Context and sensemaking
Thinking lately about how context is so intimately central to the way we understand the world around us. Seeing the same information before and after a few key pieces of context is transformative.
When I was in college, I picked up a book on existentialism that was curated and edited by a man named Walter Kaufmann. It had excerpts of writing by several existentialist writers at the time, with introductions written by Kaufmann for each of them. I immediately recognized Sartre’s name and flipped to his section, eager to see what made him so brilliant. To my disappointment, Kaufmann spoke somewhat flippantly about Sartre, saying [paraphrase1] and [paraphrase2]. I went on to read Sartre’s excerpt – The Wall – and was somewhat amused, but largely unmoved.
The original takeaway: Sartre wasn’t actually that great, and maybe I was naive for thinking he was.
Almost a decade later, I read The Existentialist Cafe by Sarah Bakewell, which followed the biographical lives of many existentialists as they moved through pre- and post-war Europe, with Sartre situated as the main character. Having had my interest re-piqued, I reached again for the book by Kaufmann.
As I read through his introduction for Sartre and Sartre’s The wall, I experienced whiplash after whiplash of new insights, caused by the new context I held after 10 years.
Context 1: I noticed this time that Kaufmann was writing in 1950. Given the biography, I realized he was actually Sartre’s contemporary.
Context 2: A quick google told me Kaufmann was a traditional philosopher, having served as a professor at Priceton for 30 years.

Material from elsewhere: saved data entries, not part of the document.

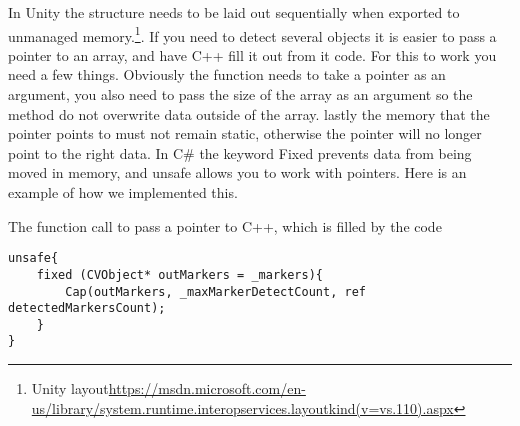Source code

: In Unity the structure needs to be laid out sequentially when exported to unmanaged memory.\footnote{Unity layout\url{https://msdn.microsoft.com/en-us/library/system.runtime.interopservices.layoutkind(v=vs.110).aspx}}. If you need to detect several objects it is easier to pass a pointer to an array, and have C++ fill it out from it code. For this to work you need a few things. Obviously the function needs to take a pointer as an argument, you also need to pass the size of the array as an argument so the method do not overwrite data outside of the array. lastly the memory that the pointer points to must not remain static, otherwise the pointer will no longer point to the right data. In C\# the keyword Fixed prevents data from being moved in memory, and unsafe allows you to work with pointers. Here is an example of how we implemented this.
\begin{listing}[H]
 	\caption{The function call to pass a pointer to C++, which is filled by the code}
 	\label{listing:kernels}
 	\begin{verbatim}
unsafe{
	fixed (CVObject* outMarkers = _markers){
		Cap(outMarkers, _maxMarkerDetectCount, ref detectedMarkersCount);
	}
}
 	\end{verbatim}
\end{listing}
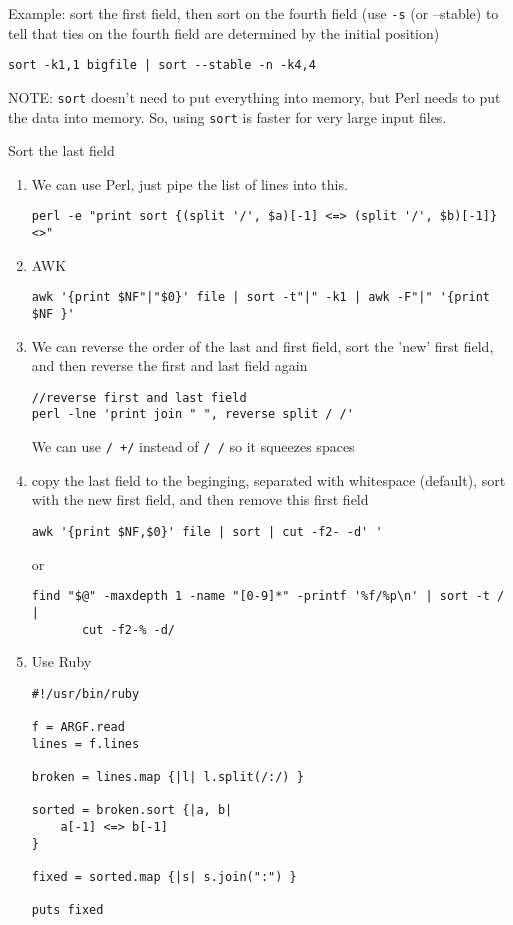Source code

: Example: sort the first field, then sort on the fourth field (use
\verb!-s! (or --stable) to tell that ties on the fourth field are determined by
the initial position)
\begin{verbatim}
sort -k1,1 bigfile | sort --stable -n -k4,4
\end{verbatim}

\begin{framed}
NOTE: \verb!sort! doesn't need to put everything into memory, but Perl needs to
put the data into memory. So, using \verb!sort! is faster for very large input
files.
\end{framed}

Sort the last field
\begin{enumerate}
  \item  We can use Perl, just pipe the list of lines into this.
\begin{verbatim}
perl -e "print sort {(split '/', $a)[-1] <=> (split '/', $b)[-1]} <>"
\end{verbatim}
  
  \item AWK
\begin{verbatim}
awk '{print $NF"|"$0}' file | sort -t"|" -k1 | awk -F"|" '{print $NF }'
\end{verbatim}

  \item We can reverse the order of the last and first field, sort the 'new'
  first field, and then reverse the first and last field again
\begin{verbatim}
//reverse first and last field
perl -lne 'print join " ", reverse split / /'
\end{verbatim}
We can use \verb!/ +/! instead of \verb!/ /! so it squeezes spaces

  \item copy the last field to the beginging, separated with whitespace
  (default), sort with the new first field, and then remove this first field
\begin{verbatim}
awk '{print $NF,$0}' file | sort | cut -f2- -d' '
\end{verbatim}
or
\begin{verbatim}
find "$@" -maxdepth 1 -name "[0-9]*" -printf '%f/%p\n' | sort -t / | 
       cut -f2-% -d/
\end{verbatim}

  \item Use Ruby
\begin{verbatim}
#!/usr/bin/ruby

f = ARGF.read
lines = f.lines

broken = lines.map {|l| l.split(/:/) }

sorted = broken.sort {|a, b|
    a[-1] <=> b[-1]
}

fixed = sorted.map {|s| s.join(":") }

puts fixed
\end{verbatim}
\end{enumerate}

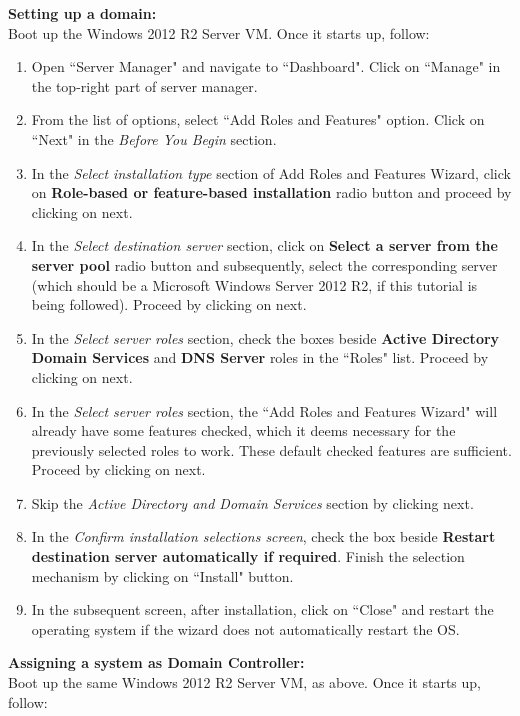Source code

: \documentclass[12pt]{extarticle}
\begin{document}
\noindent
\textbf{Setting up a domain:}\\
Boot up the Windows 2012 R2 Server VM. Once it starts up, follow:

\begin{enumerate}
	\item Open ``Server Manager" and navigate to ``Dashboard". Click on ``Manage" in the top-right part of server manager.
	\item From the list of options, select ``Add Roles and Features" option. Click on ``Next" in the \textit{Before You Begin} section. 
	\item In the \textit{Select installation type} section of Add Roles and Features Wizard, click on \textbf{Role-based or feature-based installation} radio button and proceed by clicking on next.
	\item In the \textit{Select destination server} section, click on \textbf{Select a server from the server pool} radio button and subsequently, select the corresponding server (which should be a Microsoft Windows Server 2012 R2, if this tutorial is being followed). Proceed by clicking on next.
	\item In the \textit{Select server roles} section, check the boxes beside \textbf{Active Directory Domain Services} and \textbf{DNS Server} roles in the ``Roles" list. Proceed by clicking on next.
	\item In the \textit{Select server roles} section, the ``Add Roles and Features Wizard" will already have some features checked, which it deems necessary for the previously selected roles to work. These default checked features are sufficient. Proceed by clicking on next.
	\item Skip the \textit{Active Directory and Domain Services} section by clicking next.
	\item In the \textit{Confirm installation selections screen}, check the box beside \textbf{Restart destination server automatically if required}. Finish the selection mechanism by clicking on ``Install" button.
	\item In the subsequent screen, after installation, click on ``Close" and restart the operating system if the wizard does not automatically restart the OS.
\end{enumerate}

\vspace{4mm}
\noindent
\textbf{Assigning a system as Domain Controller:}\\
Boot up the same Windows 2012 R2 Server VM, as above. Once it starts up, follow:
\end{document}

I realized maybe Sartre’s (at the time) radical rejection of academia made Kaufmann look down on Sartre a little, hence the flippant intro.
Context 3: 10 months earlier, I had witnessed the unexpected and swift loss of my dad to cancer – an awful fate for someone who really did not want to die. The Wall is all about someone who doesn’t want to die. I realized it’s actually a really fucking scary read.
The new takeaway: Sartre actually was great, and all it took was a little bit of context.